4.2 Comparison with Predict Performance

Performance evaluation is the final step of the framework which is used for measuring the performance and judging the efficacy of machine learning techniques.

The pre-processed dataset was further randomly divided into training and testing sets via K-fold cross-validation. A typical experiment uses K = 5. The sample was divided 5-fold via stratified 5-fold cross-validation. Each fold contained equal numbers of fraud and non-fraud cases. Each fold of the sample was used individually to define parameters and train classifiers, while the remaining five folds were used as test sets to assess the sample performance. After the parameters were set and the classifiers have trained the methods were evaluated by applying them to the test sets. Finally, the average classification accuracy of the test sets was calculated. After preparation of the 5-fold cross validation datasets these datasets were used by the two classifiers. The proposed ensemble of classifiers was developed and validated based on the classifier results.

Besides classification accuracy, this research also used misclassification cost. Generally, misclassification cost is associated with two error types. A type error I occur when a non-fraud case is classified as a fraud class. Meanwhile, a type II error is committed when a fraud case is classified as a non-fraud class. The misclassification costs associated with type II errors are reportedly much higher than those associated with type I error West et al. (2014). Classifying a fraud case into a non-fraud class may result in incorrect decisions about economic damage. Moreover, classifying a non-fraud case into a fraud class may result in expenses and excess time associated with the additional investigation.

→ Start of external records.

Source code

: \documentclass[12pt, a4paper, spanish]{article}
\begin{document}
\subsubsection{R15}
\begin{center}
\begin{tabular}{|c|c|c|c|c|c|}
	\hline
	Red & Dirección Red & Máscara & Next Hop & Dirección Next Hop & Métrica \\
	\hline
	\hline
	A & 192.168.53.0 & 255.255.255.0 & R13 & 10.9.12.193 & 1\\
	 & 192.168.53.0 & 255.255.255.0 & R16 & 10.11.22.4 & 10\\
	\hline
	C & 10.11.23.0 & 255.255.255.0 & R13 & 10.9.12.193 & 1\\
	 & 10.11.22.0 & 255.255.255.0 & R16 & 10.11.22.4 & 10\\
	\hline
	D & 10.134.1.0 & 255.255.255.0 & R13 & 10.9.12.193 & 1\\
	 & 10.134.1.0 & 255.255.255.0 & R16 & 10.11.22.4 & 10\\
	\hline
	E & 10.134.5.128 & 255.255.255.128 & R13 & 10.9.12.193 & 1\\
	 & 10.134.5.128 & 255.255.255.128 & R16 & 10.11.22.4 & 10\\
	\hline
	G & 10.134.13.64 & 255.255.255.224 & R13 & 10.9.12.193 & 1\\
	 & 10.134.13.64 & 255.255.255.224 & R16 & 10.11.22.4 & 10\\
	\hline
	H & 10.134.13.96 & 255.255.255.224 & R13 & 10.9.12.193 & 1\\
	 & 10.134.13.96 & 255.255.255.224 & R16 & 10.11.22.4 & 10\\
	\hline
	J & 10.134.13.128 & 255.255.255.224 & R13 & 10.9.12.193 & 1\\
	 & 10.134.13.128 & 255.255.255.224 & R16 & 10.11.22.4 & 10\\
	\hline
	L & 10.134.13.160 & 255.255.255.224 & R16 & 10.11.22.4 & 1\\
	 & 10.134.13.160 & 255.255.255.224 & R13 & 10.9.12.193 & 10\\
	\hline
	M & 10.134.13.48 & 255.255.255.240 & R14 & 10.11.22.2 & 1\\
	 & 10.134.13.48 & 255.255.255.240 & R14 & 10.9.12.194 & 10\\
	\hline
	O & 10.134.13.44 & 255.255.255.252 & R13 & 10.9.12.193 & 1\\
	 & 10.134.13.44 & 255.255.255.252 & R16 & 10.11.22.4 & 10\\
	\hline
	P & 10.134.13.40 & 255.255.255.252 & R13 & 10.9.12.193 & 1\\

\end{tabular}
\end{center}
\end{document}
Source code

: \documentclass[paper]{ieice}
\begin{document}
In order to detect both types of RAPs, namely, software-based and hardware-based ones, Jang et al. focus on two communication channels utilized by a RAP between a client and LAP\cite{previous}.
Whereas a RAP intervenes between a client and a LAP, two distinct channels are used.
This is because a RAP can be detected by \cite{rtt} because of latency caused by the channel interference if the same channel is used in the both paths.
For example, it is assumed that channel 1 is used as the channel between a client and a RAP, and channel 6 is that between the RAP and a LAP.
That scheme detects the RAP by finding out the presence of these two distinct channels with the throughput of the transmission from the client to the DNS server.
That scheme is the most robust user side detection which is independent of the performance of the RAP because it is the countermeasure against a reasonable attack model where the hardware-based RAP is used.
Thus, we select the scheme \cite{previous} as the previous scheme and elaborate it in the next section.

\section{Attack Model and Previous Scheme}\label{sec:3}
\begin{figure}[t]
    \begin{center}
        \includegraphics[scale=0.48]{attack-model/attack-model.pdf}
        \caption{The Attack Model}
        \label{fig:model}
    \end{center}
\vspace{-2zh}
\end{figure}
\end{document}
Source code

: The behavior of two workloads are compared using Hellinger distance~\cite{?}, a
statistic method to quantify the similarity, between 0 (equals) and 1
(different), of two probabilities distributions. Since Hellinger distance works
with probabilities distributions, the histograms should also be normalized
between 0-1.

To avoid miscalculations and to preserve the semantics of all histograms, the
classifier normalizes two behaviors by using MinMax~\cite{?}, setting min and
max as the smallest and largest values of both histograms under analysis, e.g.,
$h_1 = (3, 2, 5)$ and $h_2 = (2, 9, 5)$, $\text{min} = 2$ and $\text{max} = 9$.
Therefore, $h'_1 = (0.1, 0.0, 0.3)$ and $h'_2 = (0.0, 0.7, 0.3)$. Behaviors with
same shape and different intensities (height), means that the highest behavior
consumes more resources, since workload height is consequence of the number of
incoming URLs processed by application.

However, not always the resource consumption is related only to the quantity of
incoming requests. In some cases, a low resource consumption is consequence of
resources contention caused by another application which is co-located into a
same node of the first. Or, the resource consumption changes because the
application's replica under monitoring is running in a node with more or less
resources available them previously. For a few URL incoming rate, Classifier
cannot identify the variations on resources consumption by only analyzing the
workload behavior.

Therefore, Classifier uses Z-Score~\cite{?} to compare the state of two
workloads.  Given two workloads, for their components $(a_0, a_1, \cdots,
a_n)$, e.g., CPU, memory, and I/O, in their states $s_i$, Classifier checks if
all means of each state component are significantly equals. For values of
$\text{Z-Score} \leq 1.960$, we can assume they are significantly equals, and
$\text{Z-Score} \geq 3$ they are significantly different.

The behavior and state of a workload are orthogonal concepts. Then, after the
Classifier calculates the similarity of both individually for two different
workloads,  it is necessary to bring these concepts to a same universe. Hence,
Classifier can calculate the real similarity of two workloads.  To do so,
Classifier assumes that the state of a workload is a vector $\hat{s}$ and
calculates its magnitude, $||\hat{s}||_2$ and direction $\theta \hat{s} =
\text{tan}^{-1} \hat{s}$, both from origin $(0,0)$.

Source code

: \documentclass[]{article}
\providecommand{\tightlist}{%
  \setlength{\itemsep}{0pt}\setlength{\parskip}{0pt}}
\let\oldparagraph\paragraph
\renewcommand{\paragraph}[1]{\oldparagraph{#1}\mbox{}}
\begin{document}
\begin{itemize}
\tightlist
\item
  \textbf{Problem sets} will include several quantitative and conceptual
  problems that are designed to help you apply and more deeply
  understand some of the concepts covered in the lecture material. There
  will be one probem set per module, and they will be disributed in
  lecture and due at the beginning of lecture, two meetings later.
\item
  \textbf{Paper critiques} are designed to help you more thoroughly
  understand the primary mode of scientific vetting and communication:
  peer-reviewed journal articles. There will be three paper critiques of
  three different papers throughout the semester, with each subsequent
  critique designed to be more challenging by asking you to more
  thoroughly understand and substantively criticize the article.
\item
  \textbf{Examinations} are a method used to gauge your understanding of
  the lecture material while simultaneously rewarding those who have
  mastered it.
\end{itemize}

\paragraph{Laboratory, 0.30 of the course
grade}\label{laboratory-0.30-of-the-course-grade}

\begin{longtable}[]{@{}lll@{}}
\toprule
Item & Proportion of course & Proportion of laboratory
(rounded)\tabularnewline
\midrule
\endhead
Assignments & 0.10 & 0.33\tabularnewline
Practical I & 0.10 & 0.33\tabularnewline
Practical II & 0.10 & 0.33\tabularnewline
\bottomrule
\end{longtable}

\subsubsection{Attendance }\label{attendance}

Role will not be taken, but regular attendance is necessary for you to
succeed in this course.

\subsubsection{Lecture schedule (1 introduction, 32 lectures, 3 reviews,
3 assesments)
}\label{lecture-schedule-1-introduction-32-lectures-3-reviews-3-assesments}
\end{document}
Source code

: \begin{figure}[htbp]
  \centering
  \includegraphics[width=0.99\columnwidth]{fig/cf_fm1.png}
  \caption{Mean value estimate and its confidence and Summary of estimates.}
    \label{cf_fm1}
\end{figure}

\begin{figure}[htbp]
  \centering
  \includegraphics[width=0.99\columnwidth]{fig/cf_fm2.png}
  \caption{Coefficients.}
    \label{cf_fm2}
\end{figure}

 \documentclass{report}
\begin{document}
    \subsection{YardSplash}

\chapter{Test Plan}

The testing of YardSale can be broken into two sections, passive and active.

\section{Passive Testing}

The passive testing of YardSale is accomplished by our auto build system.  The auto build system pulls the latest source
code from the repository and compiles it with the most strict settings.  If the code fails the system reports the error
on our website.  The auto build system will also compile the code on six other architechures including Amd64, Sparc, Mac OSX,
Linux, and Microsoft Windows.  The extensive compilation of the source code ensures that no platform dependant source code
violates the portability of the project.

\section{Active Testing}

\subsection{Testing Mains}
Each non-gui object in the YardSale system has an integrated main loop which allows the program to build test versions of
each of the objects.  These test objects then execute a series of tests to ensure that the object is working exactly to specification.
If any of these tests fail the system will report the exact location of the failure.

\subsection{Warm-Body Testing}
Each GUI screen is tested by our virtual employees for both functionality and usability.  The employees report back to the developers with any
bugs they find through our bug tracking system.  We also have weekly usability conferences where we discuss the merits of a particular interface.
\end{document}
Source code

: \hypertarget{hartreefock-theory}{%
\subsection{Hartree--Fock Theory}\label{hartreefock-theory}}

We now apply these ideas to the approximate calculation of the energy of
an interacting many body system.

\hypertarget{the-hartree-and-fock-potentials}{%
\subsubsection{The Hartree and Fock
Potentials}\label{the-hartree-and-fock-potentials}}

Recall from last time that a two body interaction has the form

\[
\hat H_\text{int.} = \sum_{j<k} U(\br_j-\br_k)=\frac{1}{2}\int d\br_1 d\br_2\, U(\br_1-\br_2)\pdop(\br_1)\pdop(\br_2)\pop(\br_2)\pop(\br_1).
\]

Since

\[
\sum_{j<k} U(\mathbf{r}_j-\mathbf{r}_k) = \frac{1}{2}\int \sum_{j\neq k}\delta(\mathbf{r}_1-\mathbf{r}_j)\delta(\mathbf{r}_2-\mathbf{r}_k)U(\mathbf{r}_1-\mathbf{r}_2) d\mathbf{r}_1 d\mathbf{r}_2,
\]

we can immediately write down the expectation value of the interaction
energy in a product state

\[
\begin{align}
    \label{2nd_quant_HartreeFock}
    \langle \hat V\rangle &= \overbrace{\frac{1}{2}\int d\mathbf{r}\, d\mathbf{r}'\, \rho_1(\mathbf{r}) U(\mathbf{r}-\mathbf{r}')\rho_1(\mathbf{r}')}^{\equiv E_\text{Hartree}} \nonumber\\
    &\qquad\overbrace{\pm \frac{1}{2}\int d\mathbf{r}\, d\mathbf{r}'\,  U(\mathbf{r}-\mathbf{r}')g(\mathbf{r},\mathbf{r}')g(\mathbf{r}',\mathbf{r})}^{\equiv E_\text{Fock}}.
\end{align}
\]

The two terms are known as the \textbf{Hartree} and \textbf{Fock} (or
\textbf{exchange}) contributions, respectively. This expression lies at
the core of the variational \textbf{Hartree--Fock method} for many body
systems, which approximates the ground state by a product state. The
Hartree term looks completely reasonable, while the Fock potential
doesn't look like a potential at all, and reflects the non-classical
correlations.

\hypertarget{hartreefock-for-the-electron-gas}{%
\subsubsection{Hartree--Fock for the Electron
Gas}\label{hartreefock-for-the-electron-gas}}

The 5-fold cross validation performances of the six classification methods were calculated and compared. The KNN has the higher average accuracy (89,11%), and Naives Bayes has the lowest accuracy (68,29%) respectively.

The confusion matrix for KNN and NB are presented in Tables 4 and 5. Also, performance matrix indicating the sensitivity (type I error) and specificity (type II error) of the two methods which are used in this research. Sensitivity (type I error) and specificity (type II error) have been used as a metrics for performance evaluation. The sensitivity is the measure of the proportion of the number of fraudulent companies predicted correctly as fraudulent by a particular model to the total number of actual fraudulent companies. The specificity is the measure of the proportion of the number of non-fraudulent companies predicted as non-fraudulent by a model to the total number of actual non-fraudulent companies. In both cases, we presented the average accuracies, Sensitivity, specificity, accuracy, error rate, precision (Table 6).

Table 4. Confusion matrix for KNN
Table 5. Confusion matrix for Naive Bayes
Table 6. Sensitivity, specificity, accuracy, error rate, precision

5 Conclusion

Reasons for committing financial statement fraud include improving stock performance, reducing tax obligations or as an attempt to exaggerate performance due to managerial pressure Ravisankar, et al. (2011). Financial statement fraud can be difficult to diagnose because of a general lack of understanding of the field, the infrequency in which it occurs, and the fact that it is usually committed by knowledgeable people within the industry who are capable of masking their deceit Maes et al. (2002). This research studied intelligent approaches to fraud detection, both statistical and computational. There is also the opportunity to examine the performance of existing methods by adjusting their parameters, as well as the potential to study cost-benefit analysis of computational fraud detection. Finally, further research into the differences between each type of financial fraud could lead to a general framework which would greatly improve the accuracy of intelligent detection methods.